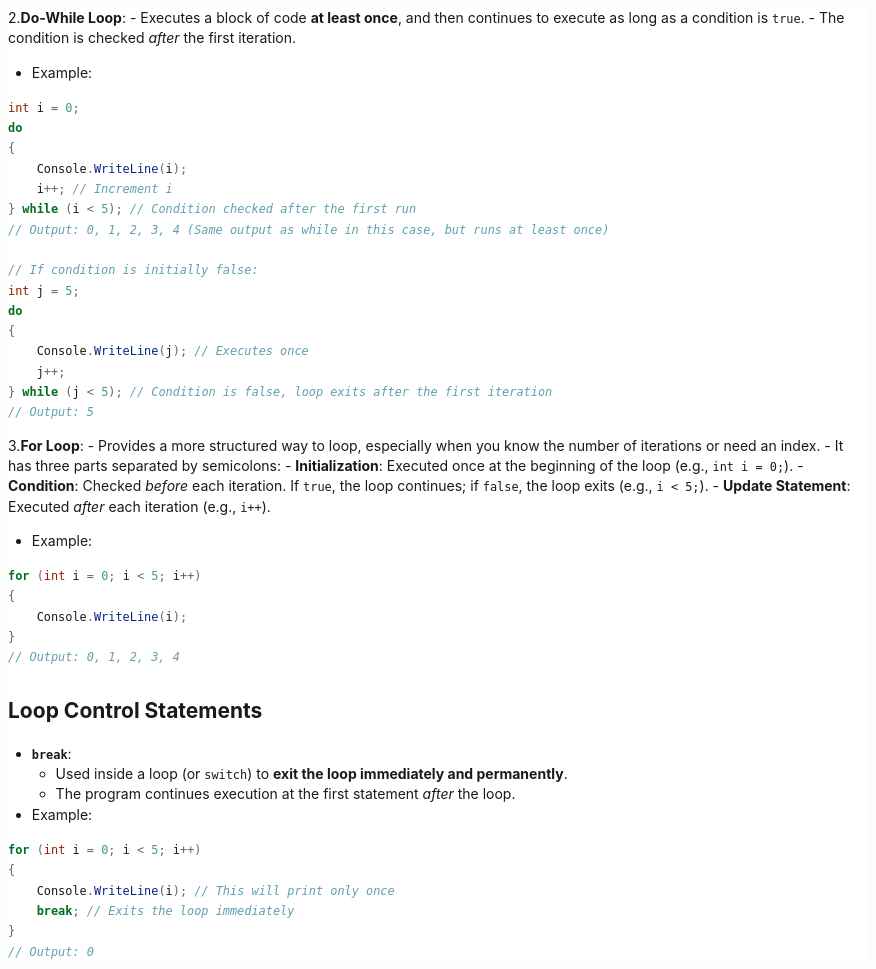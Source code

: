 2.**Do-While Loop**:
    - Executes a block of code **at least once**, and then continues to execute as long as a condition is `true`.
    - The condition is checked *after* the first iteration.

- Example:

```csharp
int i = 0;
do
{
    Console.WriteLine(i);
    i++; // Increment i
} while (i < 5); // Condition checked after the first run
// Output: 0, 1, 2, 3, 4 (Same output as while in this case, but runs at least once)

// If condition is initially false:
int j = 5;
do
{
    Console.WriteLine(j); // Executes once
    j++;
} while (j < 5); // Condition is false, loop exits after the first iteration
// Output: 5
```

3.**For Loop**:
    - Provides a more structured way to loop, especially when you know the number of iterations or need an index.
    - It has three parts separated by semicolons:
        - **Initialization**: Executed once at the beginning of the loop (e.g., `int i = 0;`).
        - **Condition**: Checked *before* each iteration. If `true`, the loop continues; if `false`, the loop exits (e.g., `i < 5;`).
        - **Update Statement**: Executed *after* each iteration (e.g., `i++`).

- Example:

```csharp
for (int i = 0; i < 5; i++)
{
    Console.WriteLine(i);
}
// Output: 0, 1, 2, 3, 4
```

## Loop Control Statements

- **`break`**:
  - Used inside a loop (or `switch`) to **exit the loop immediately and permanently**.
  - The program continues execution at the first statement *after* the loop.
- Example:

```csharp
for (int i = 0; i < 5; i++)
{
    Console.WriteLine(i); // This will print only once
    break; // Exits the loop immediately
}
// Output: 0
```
....................
# TASK DESCRIPTION:
What you give back must match the entries exactly, apart from the omitted pictures.

# EXPECTED ANSWER:
Source code

: 2.**Do-While Loop**:
    - Executes a block of code **at least once**, and then continues to execute as long as a condition is `true`.
    - The condition is checked *after* the first iteration.

- Example:

```csharp
int i = 0;
do
{
    Console.WriteLine(i);
    i++; // Increment i
} while (i < 5); // Condition checked after the first run
// Output: 0, 1, 2, 3, 4 (Same output as while in this case, but runs at least once)

// If condition is initially false:
int j = 5;
do
{
    Console.WriteLine(j); // Executes once
    j++;
} while (j < 5); // Condition is false, loop exits after the first iteration
// Output: 5
```

3.**For Loop**:
    - Provides a more structured way to loop, especially when you know the number of iterations or need an index.
    - It has three parts separated by semicolons:
        - **Initialization**: Executed once at the beginning of the loop (e.g., `int i = 0;`).
        - **Condition**: Checked *before* each iteration. If `true`, the loop continues; if `false`, the loop exits (e.g., `i < 5;`).
        - **Update Statement**: Executed *after* each iteration (e.g., `i++`).

- Example:

```csharp
for (int i = 0; i < 5; i++)
{
    Console.WriteLine(i);
}
// Output: 0, 1, 2, 3, 4
```

## Loop Control Statements

- **`break`**:
  - Used inside a loop (or `switch`) to **exit the loop immediately and permanently**.
  - The program continues execution at the first statement *after* the loop.
- Example:

```csharp
for (int i = 0; i < 5; i++)
{
    Console.WriteLine(i); // This will print only once
    break; // Exits the loop immediately
}
// Output: 0
```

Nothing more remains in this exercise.